Uit mijn dagboek 2009
Mijn darmen zijn nog niet op orde, maar de koorts is gezakt en de heftige krampen zijn verdwenen. Nog steeds verdraagt hij geen ontlasting en als dat de ontstoken plek bereikt is het zeer pijnlijk. Nadat ik naar het toilet ben geweest keert de rust weer iets terug.
Vanmorgen op bed heb ik niet meer geslapen en al denkend leek ik even contact te maken met een bijna schizofreen gevoel.
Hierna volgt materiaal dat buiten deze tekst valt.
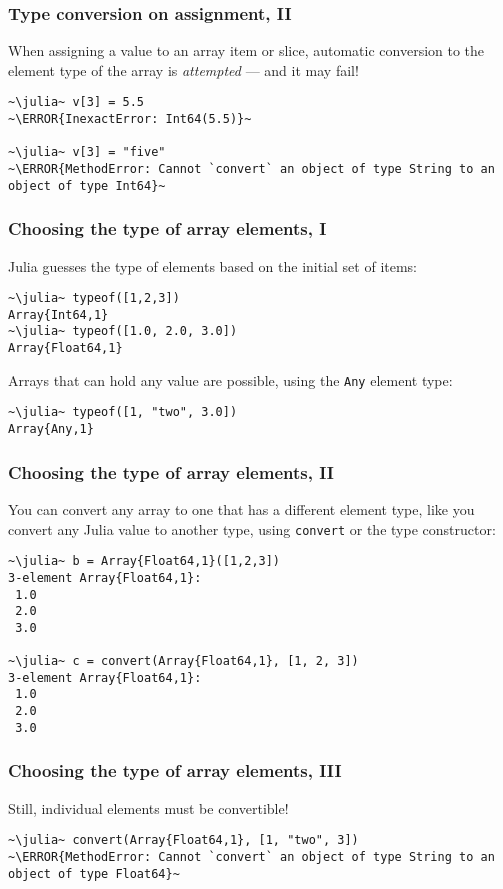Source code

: \documentclass[english,serif,mathserif,xcolor=pdftex,dvipsnames,table]{beamer}
\begin{document}
\begin{frame}
  \frametitle{Type conversion on assignment, II}
  When assigning a value to an array item or slice, automatic
  conversion to the element type of the array is \emph{attempted} ---
  and it may fail!
\begin{lstlisting}
~\julia~ v[3] = 5.5
~\ERROR{InexactError: Int64(5.5)}~

~\julia~ v[3] = "five"
~\ERROR{MethodError: Cannot `convert` an object of type String to an object of type Int64}~

\end{lstlisting}
\end{frame}


\begin{frame}
  \frametitle{Choosing the type of array elements, I}
  Julia guesses the type of elements based on the initial set of items:
\begin{lstlisting}
~\julia~ typeof([1,2,3])
Array{Int64,1}
~\julia~ typeof([1.0, 2.0, 3.0])
Array{Float64,1}
\end{lstlisting}

  \+ Arrays that can hold any value are possible, using the
  \texttt{Any} element type:
\begin{lstlisting}
~\julia~ typeof([1, "two", 3.0])
Array{Any,1}
\end{lstlisting}
\end{frame}


\begin{frame}
  \frametitle{Choosing the type of array elements, II}
  You can convert any array to one that has a different element type,
  like you convert any Julia value to another type, using
  \texttt{convert} or the type constructor:
\begin{lstlisting}
~\julia~ b = Array{Float64,1}([1,2,3])
3-element Array{Float64,1}:
 1.0
 2.0
 3.0

~\julia~ c = convert(Array{Float64,1}, [1, 2, 3])
3-element Array{Float64,1}:
 1.0
 2.0
 3.0
\end{lstlisting}
\end{frame}


\begin{frame}
  \frametitle{Choosing the type of array elements, III}

  Still, individual elements must be convertible!
\begin{lstlisting}
~\julia~ convert(Array{Float64,1}, [1, "two", 3])
~\ERROR{MethodError: Cannot `convert` an object of type String to an object of type Float64}~

\end{lstlisting}
\end{frame}
\end{document}
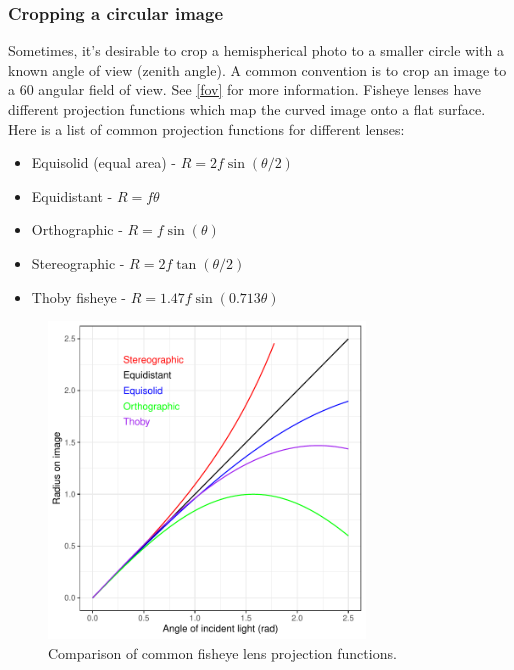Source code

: \documentclass[11pt,a4paper]{article}
\newcommand\file[1]{\texttt{\underline{#1}}}  %
\begin{document}
\begin{minipage}{\linewidth}

\end{minipage}

\subsubsection{Cropping a circular image} \label{circle}

Sometimes, it's desirable to crop a hemispherical photo to a smaller circle with a known angle of view (zenith angle). A common convention is to crop an image to a 60\textdegree{} angular field of view. See \autoref{fov} for more information. Fisheye lenses have different projection functions which map the curved image onto a flat surface. Here is a list of common projection functions for different lenses:

\begin{itemize}
	\item{Equisolid (equal area) - $R = 2f\sin{(\theta/2)}$}
	\item{Equidistant - $R = f\theta$}
	\item{Orthographic - $R = f\sin{(\theta)}$}
	\item{Stereographic - $R = 2f\tan{(\theta/2)}$}
	\item{Thoby fisheye - $R = 1.47f\sin{(0.713\theta)}$}
\end{itemize}

\begin{figure}[H]
	\includegraphics[width=0.75\textwidth]{lens_proj}
	\caption{Comparison of common fisheye lens projection functions.}
	\label{lens_proj}
\end{figure}
\end{document}
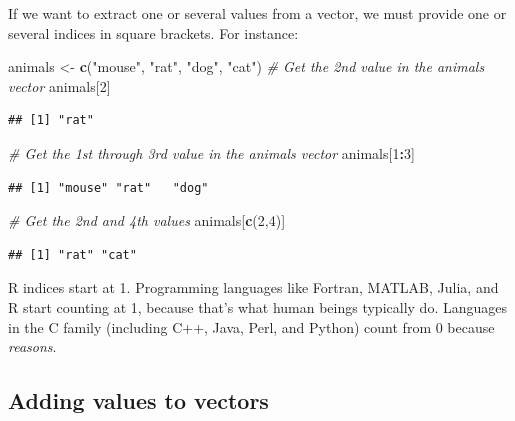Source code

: \documentclass[]{book}
\newenvironment{Shaded}{\begin{snugshade}}{\end{snugshade}}
\newcommand{\CommentTok}[1]{\textcolor[rgb]{0.56,0.35,0.01}{\textit{#1}}}
\newcommand{\DecValTok}[1]{\textcolor[rgb]{0.00,0.00,0.81}{#1}}
\newcommand{\KeywordTok}[1]{\textcolor[rgb]{0.13,0.29,0.53}{\textbf{#1}}}
\newcommand{\NormalTok}[1]{#1}
\newcommand{\OperatorTok}[1]{\textcolor[rgb]{0.81,0.36,0.00}{\textbf{#1}}}
\newcommand{\StringTok}[1]{\textcolor[rgb]{0.31,0.60,0.02}{#1}}
\begin{document}
If we want to extract one or several values from a vector, we must provide one or several indices in square brackets. For instance:

\begin{Shaded}
\begin{Highlighting}[]
\NormalTok{animals <-}\StringTok{ }\KeywordTok{c}\NormalTok{(}\StringTok{"mouse"}\NormalTok{, }\StringTok{"rat"}\NormalTok{, }\StringTok{"dog"}\NormalTok{, }\StringTok{"cat"}\NormalTok{)}
\CommentTok{# Get the 2nd value in the animals vector}
\NormalTok{animals[}\DecValTok{2}\NormalTok{]}
\end{Highlighting}
\end{Shaded}

\begin{verbatim}
## [1] "rat"
\end{verbatim}

\begin{Shaded}
\begin{Highlighting}[]
\CommentTok{# Get the 1st through 3rd value in the animals vector}
\NormalTok{animals[}\DecValTok{1}\OperatorTok{:}\DecValTok{3}\NormalTok{]}
\end{Highlighting}
\end{Shaded}

\begin{verbatim}
## [1] "mouse" "rat"   "dog"
\end{verbatim}

\begin{Shaded}
\begin{Highlighting}[]
\CommentTok{# Get the 2nd and 4th values}
\NormalTok{animals[}\KeywordTok{c}\NormalTok{(}\DecValTok{2}\NormalTok{,}\DecValTok{4}\NormalTok{)]}
\end{Highlighting}
\end{Shaded}

\begin{verbatim}
## [1] "rat" "cat"
\end{verbatim}

R indices start at 1. Programming languages like Fortran, MATLAB, Julia, and R start counting at 1, because that's what human beings typically do. Languages in the C family (including C++, Java, Perl, and Python) count from 0 because \emph{reasons}.

\hypertarget{adding-values-to-vectors}{%
\subsection*{Adding values to vectors}\label{adding-values-to-vectors}}
\end{document}
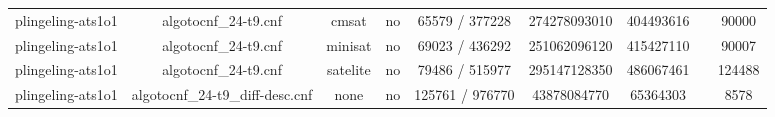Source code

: \begin{appendices}
\begin{table}[p]
\begin{center}
\begin{tabular}{l|cccccccc}
  plingeling-ats1o1              & algotocnf\_24-t9.cnf           & cmsat      & no    & 65579 / 377228 & 274278093010 & 404493616 &            & 90000 \\ %
  plingeling-ats1o1              & algotocnf\_24-t9.cnf           & minisat    & no    & 69023 / 436292 & 251062096120 & 415427110 &            & 90007 \\ %
  plingeling-ats1o1              & algotocnf\_24-t9.cnf           & satelite   & no    & 79486 / 515977 & 295147128350 & 486067461 &            & 124488 \\ %
  plingeling-ats1o1              & algotocnf\_24-t9\_diff-desc.cnf & none       & no    & 125761 / 976770 & 43878084770 & 65364303  &            & 8578 \\ %
    \end{tabular}
  \end{center}
\end{table}

\newpage


\end{appendices}
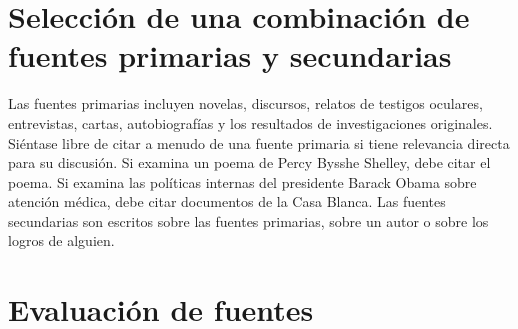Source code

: \section{Selección de una combinación de fuentes primarias y secundarias}
Las fuentes primarias incluyen novelas, discursos, relatos de testigos oculares, entrevistas, cartas, autobiografías y los resultados de investigaciones originales. Siéntase libre de citar a menudo de una fuente primaria si tiene relevancia directa para su discusión. Si examina un poema de Percy Bysshe Shelley, debe citar el poema. Si examina las políticas internas del presidente Barack Obama sobre atención médica, debe citar documentos de la Casa Blanca. Las fuentes secundarias son escritos sobre las fuentes primarias, sobre un autor o sobre los logros de alguien.

\section{Evaluación de fuentes}


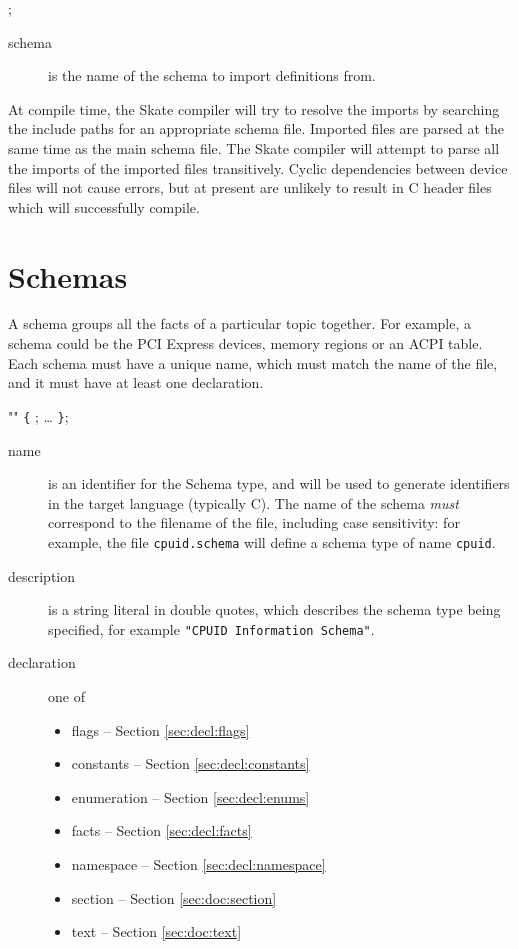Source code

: \documentclass[a4paper,11pt,twoside]{report}
\begin{document}
{{\begin{syntax}
 ;
\end{syntax}

\begin{description}
\item[schema] is the name of the schema to import definitions from.  
\end{description}

At compile time, the Skate compiler will try to resolve the imports by 
searching the include paths for an appropriate schema file. Imported files
are parsed at the same time as the main schema file. The Skate compiler will
attempt to parse all the imports of the imported files transitively. 
Cyclic dependencies between device files will not cause errors, but at present 
are unlikely to result in C header files which will successfully compile. 

\section{Schemas}\label{sec:decl:schema}

A schema groups all the facts of a particular topic together. For example, 
a schema could be the PCI Express devices, memory regions or an ACPI table. 
Each schema must have a unique name, which must match the name of the file, and
it must have at least one declaration.

\begin{syntax}
  "" \verb+{+
  ;
  \ldots
\verb+}+;
\end{syntax}

\begin{description}
\item[name] is an identifier for the Schema type, and will be used to
  generate identifiers in the target language (typically C).  
  The name of the schema \emph{must} correspond to the
  filename of the file, including case sensitivity: for example, 
  the file \texttt{cpuid.schema} will define a schema type
  of name \texttt{cpuid}. 

\item [description] is a string literal in double quotes, which
  describes the schema type being specified, for example \texttt{"CPUID 
  Information Schema"}. 

\item [declaration] one of 
    \begin{itemize}
        \item flags -- Section \ref{sec:decl:flags}
        \item constants -- Section \ref{sec:decl:constants}
        \item enumeration -- Section \ref{sec:decl:enums}
        \item facts -- Section \ref{sec:decl:facts}
        \item namespace -- Section \ref{sec:decl:namespace}
        \item section -- Section \ref{sec:doc:section}
        \item text -- Section \ref{sec:doc:text}
    \end{itemize}



\end{description}}}
\end{document}
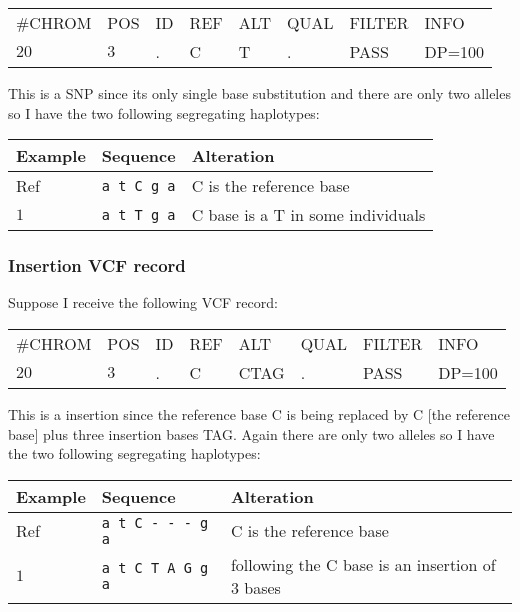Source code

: \documentclass[8pt]{article}
\begin{document}
\vspace{0.3cm}
\begin{tabular}{ l l l l l l l l}
	\#CHROM & POS & ID & REF & ALT & QUAL & FILTER & INFO \\
	$20$ & $3$ & . & C & T & . & PASS & DP=100 \\
\end{tabular}
\vspace{0.3cm}

This is a SNP since its only single base substitution and there are only two alleles so I have the two following segregating haplotypes:

\vspace{0.3cm}
\begin{tabular}{ | l | l | l | }
\hline
Example & Sequence & Alteration \\ \hline
Ref & \verb|a t C g a| & C is the reference base \\ \hline
$1$ & \verb|a t T g a| & C base is a T in some individuals \\ \hline
\end{tabular}

\subsubsection{Insertion VCF record}
Suppose I receive the following VCF record:

\vspace{0.3cm}
\begin{tabular}{ l l l l l l l l}
	\#CHROM & POS & ID & REF & ALT & QUAL & FILTER & INFO \\
	$20$ & $3$ & . & C & CTAG & . & PASS & DP=100 \\
\end{tabular}
\vspace{0.3cm}

This is a insertion since the reference base C is being replaced by C [the reference base] plus three insertion bases TAG.
Again there are only two alleles so I have the two following segregating haplotypes:

\vspace{0.3cm}
\begin{tabular}{ | l | l | l | }
\hline
Example & Sequence & Alteration \\ \hline
Ref & \verb|a t C - - - g a| & C is the reference base \\ \hline
$1$ & \verb|a t C T A G g a| & following the C base is an insertion of 3 bases \\ \hline
\end{tabular}
\end{document}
Misschien mede ingegeven door de koorts van de laatste dagen maar toch, verwonderlijk hoe het mogelijk is verstrikt te raken in het eigen denken.
Ik merkte hoe mijn gerichtheid overal doorheen werkte. Hoe het bijna onmogelijk was wanneer je lichamelijk pijn hebt, daar los van te komen en te ervaren dat je niet alleen maar je lichaam bent. Plotseling zag ik mijn eigen gerichtheid overal in doorrazen terwijl ik dacht los te laten om dan in de volgende handeling van het denken vrij te kunnen zijn, bleek dat een volkomen misvatting te zijn, want ook daarin herkende ik mijn eigen kleingeestigheid en denken weer.
Ik draaide zo in een kringetje rond, ik merkte dat ik verwarde en vreemde gedachten kreeg die al min of meer aanwezig waren. Ik veronderstelde dat als het zo doorging of doorslaan, zou eindigen in schizofrene verwardheid. Want ik moet me toch ergens aan vast kunnen houden aan mezelf en aan mijn eigen logisch denken en toch gebeuren er rare dingen in mijn geest. Dan graai ik steeds meer verward om mij heen naar houvast.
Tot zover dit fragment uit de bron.